Al-Jazeera is a Qatari network, not Iranian. The difference is quite a gulf.

Functionally, companies in the United States block Al-Jazeera. I challenge you to actually watch their CNN-like feed on your local cable station. The best I can do is their half-hour daily news program broadcast alongside BBC America and (that wretched) RT News on KCET in Los Angeles; today I consider Al-Jazeera's reporting premeir among broadcast television.

We at slashdot all know it's easy to intercept and redirect DNS (unless you're in Sweden, those fine adopters of DNSSEC), or insert in a transparent Squid/whatev with a hosts file, but I'm confident at least they're probably not using Websense, years ago I installed the mod_geoip ruleset to deny access to daily updates for requests originating from embargoed nations.

Last time I was in Syria Facebook was blocked at the port 80 level. But ssh forwarding 3128 worked fine, hopefully no one was etherealing 53. Funny it took Syria three years to finally ban iPhones, I lost a brand-new 3G getting out of a taxi in Damascus... the one time I didn't photograph the license plate of the car I was getting into.

Seeing "Persian" instead of "Farsi" struck me as odd, but I suppose I'm the odd one.

Comment Re:The other side (Score 1) 485

html5 geolocation tends to look at the MACs of nearby BSSIDs to assist in the triangulation. It's not just MaxMind-style tables of IP addresses anymore, check out Google Location Services (used by firefox). It combines four elements: IP addresses, Cell Triangulation, nearby access points, and GPS. Blaming wifi for misdirection is plausible, but it also indicates that stolen property was perhaps next-door or across the street.

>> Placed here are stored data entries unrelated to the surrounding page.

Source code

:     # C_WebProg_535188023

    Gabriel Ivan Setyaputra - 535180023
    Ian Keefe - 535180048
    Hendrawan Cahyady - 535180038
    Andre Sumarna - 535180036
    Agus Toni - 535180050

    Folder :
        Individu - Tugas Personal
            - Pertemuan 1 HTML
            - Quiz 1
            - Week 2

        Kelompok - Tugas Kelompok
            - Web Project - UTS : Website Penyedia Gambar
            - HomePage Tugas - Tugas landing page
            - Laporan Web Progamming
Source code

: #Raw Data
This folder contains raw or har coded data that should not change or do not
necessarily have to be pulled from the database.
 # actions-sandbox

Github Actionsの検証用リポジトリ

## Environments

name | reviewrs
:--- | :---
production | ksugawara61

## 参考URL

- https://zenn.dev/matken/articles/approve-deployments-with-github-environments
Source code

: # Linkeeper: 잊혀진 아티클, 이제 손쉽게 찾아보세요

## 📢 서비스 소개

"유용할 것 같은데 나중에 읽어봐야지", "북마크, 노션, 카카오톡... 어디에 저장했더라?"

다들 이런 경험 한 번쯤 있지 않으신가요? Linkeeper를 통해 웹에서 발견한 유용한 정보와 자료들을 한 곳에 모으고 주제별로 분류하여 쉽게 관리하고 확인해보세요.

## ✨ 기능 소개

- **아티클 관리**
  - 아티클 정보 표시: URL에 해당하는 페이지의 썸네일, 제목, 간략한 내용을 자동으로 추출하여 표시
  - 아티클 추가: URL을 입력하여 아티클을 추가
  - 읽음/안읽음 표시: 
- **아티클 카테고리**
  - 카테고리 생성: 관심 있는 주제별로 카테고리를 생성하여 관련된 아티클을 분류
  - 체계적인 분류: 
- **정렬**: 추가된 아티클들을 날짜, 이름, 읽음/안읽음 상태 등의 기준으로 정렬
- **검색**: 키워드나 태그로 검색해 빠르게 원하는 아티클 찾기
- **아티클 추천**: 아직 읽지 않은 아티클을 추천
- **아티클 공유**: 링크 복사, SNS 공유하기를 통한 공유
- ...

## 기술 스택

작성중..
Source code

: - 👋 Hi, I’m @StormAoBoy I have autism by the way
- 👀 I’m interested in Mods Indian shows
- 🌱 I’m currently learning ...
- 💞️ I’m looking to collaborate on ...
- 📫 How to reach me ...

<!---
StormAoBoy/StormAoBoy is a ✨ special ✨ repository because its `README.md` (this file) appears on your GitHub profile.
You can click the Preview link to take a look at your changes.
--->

Submission + - World of Warcraft and Information Week deploy IPv6 (gmane.org)

ptudor writes: A post to NANOG mentions the 4.1 software update to World of Warcraft, arriving Tuesday, will support IPv6. Information Week is now serving IPv6 AAAA DNS records for public websites, joining sites like Heise and nixCraft that have already deployed IPv6 well in advance of World IPv6 Day on June 8th. Still notably absent? Slashdot. Lame.

Comment Re:So much for R&D and innovation -- (Score 1) 108

I do not miss your point, I make mine that R&D advances best with a common capable foundation. Ethernet addressing is static, yet Ethernet interfaces advance. IPv4 has been static since RFC1918, yet applications on it have evolved. People will find new uses for multicast and peer-to-peer communications in IPv6. The methods behind DNS haven't changed much since the end of the global hosts file, yet new record types like SRV, AAAA, and RRSIG can arise because of the sublime framework that underlies name resolution.

I mention an encouragement for adoption because remaining with IPv4 works against both our interests, yours in the continuing innovation -- we can't have IP-next-next-gen until we have an IPng network that bests the legacy IPv4 -- and mine in restoring the Internet to its peer-to-peer model.

"Privacy Extensions" address your concern about trackable addresses in IPv6. Browser cookies are a much greater threat to personally identifying a unique machine as it moves from location to location but nonetheless Windows by default enables the generation of a random host address and on linux grep sysctl to enable temp_addr.

Comment Re:So much for R&D and innovation -- (Score 1) 108

IPv6 dual-homing was still in progress.

I had IPv6 BGP with PI space in late 2006, so... uh...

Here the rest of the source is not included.